Paper 2 proposes a concrete, novel modeling framework (stochastic multi-trajectory recursive latent reasoning) with a clear training method (amortized variational inference) and demonstrated empirical gains plus new capabilities (inference-time scaling, multi-solution reasoning, unconditional generation). This combination of methodological innovation, rigor, and broad applicability across reasoning, generative modeling, and scaling makes it more likely to influence subsequent research. Paper 1 is a vision/conceptual framework for trustworthy agent networks—timely and important, but likely less impactful scientifically without technical mechanisms, formalization, or empirical validation.
Paper 2 introduces a fundamental architectural advancement in neural reasoning through probabilistic multi-trajectory latent computation. This addresses a critical, highly active area in AI (inference-time scaling and extended computation), offering broad applicability across various domains. While Paper 1 provides a valuable neurosymbolic approach for claim verification, its scope is more specialized compared to the foundational innovations proposed in Paper 2.
Paper 1 introduces a fundamental methodological advancement in neural reasoning by enabling probabilistic, multi-trajectory latent search (GRAM), addressing a critical bottleneck in AI inference scaling. Its broad applicability to general reasoning tasks gives it widespread relevance across the entire machine learning community. Paper 2 presents a strong application of self-play and verifiable rewards, but its focus is restricted to the specific domain of geospatial vision.

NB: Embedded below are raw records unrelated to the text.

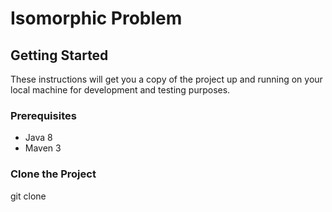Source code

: # Isomorphic Problem
## Getting Started
These instructions will get you a copy of the project up and running on your local machine for development and testing purposes. 
### Prerequisites
* Java 8
* Maven 3

### Clone the Project
git clone 
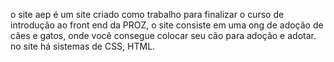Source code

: o site aep é um site criado como trabalho para finalizar o curso de introdução ao front end da PROZ, o site consiste
em uma ong de adoção de cães e gatos, onde você consegue colocar seu cão para adoção e adotar. no site há sistemas de CSS, HTML.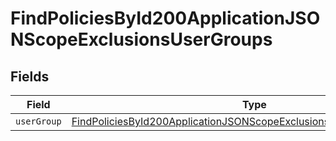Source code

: # FindPoliciesById200ApplicationJSONScopeExclusionsUserGroups


## Fields

| Field                                                                                                                                                                   | Type                                                                                                                                                                    | Required                                                                                                                                                                | Description                                                                                                                                                             |
| ----------------------------------------------------------------------------------------------------------------------------------------------------------------------- | ----------------------------------------------------------------------------------------------------------------------------------------------------------------------- | ----------------------------------------------------------------------------------------------------------------------------------------------------------------------- | ----------------------------------------------------------------------------------------------------------------------------------------------------------------------- |
| `userGroup`                                                                                                                                                             | [FindPoliciesById200ApplicationJSONScopeExclusionsUserGroupsUserGroup](../../models/operations/findpoliciesbyid200applicationjsonscopeexclusionsusergroupsusergroup.md) | :heavy_minus_sign:                                                                                                                                                      | N/A                                                                                                                                                                     |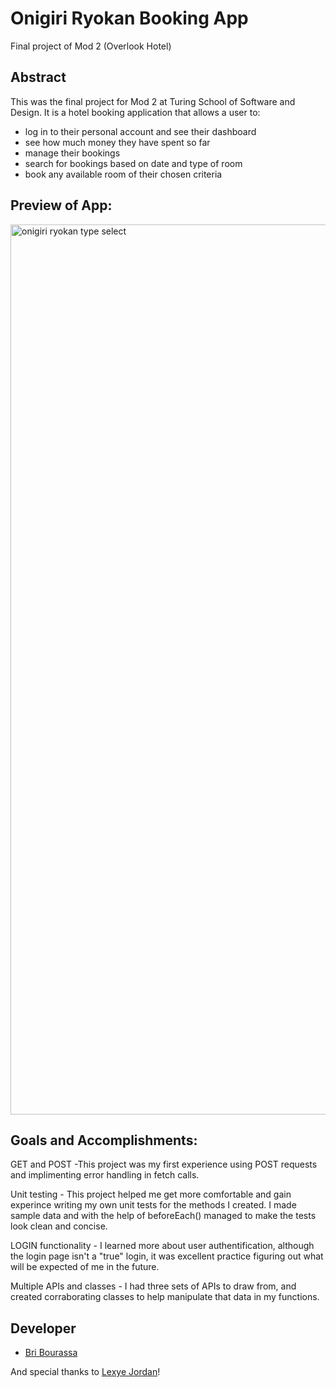  
 # Onigiri Ryokan Booking App #
Final project of Mod 2 (Overlook Hotel)


## Abstract ##
This was the final project for Mod 2 at Turing School of Software and Design. It is a hotel booking application that allows a user to:
    
- log in to their personal account and see their dashboard
- see how much money they have spent so far
- manage their bookings 
- search for bookings based on date and type of room
- book any available room of their chosen criteria


## Preview of App: ##

<img width="1424" alt="onigiri ryokan type select" src="https://user-images.githubusercontent.com/111149043/223519010-e8fe76b3-fbf2-4e51-b6db-546cb1893b7d.png">


## Goals and Accomplishments: ##

GET and POST
        -This project was my first experience using POST requests and implimenting error handling in fetch calls.

Unit testing
       - This project helped me get more comfortable and gain experince writing my own unit tests for the methods I created. I made sample data and with the help of beforeEach() managed to make the tests look clean and concise.
       

LOGIN functionality
       - I learned more about user authentification, although the login page isn't a "true" login, it was excellent practice figuring out what will be expected of me in the future.


Multiple APIs and classes
       - I had three sets of APIs to draw from, and created corraborating classes to help manipulate that data in my functions.

## Developer
- [Bri Bourassa](https://github.com/BriBourassa)

And special thanks to [Lexye Jordan](https://github.com/Lexyful)!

Consequently, Paper 1 has a significantly higher potential for broad scientific impact and foundational innovation.
Paper 1 introduces a novel probabilistic extension of recursive reasoning models (multi-trajectory stochastic latent refinement with variational training) that can scale inference via depth and sampling, spanning conditional reasoning and unconditional generation. This is a broadly applicable modeling contribution with potential impact across ML reasoning, planning, and generative modeling, and is timely given interest in test-time compute and alternatives to autoregression. Paper 2 offers an important evaluation/validity criterion for LLM-based assessment, but its scope is more domain-specific and primarily diagnostic rather than a general-purpose methodological advance.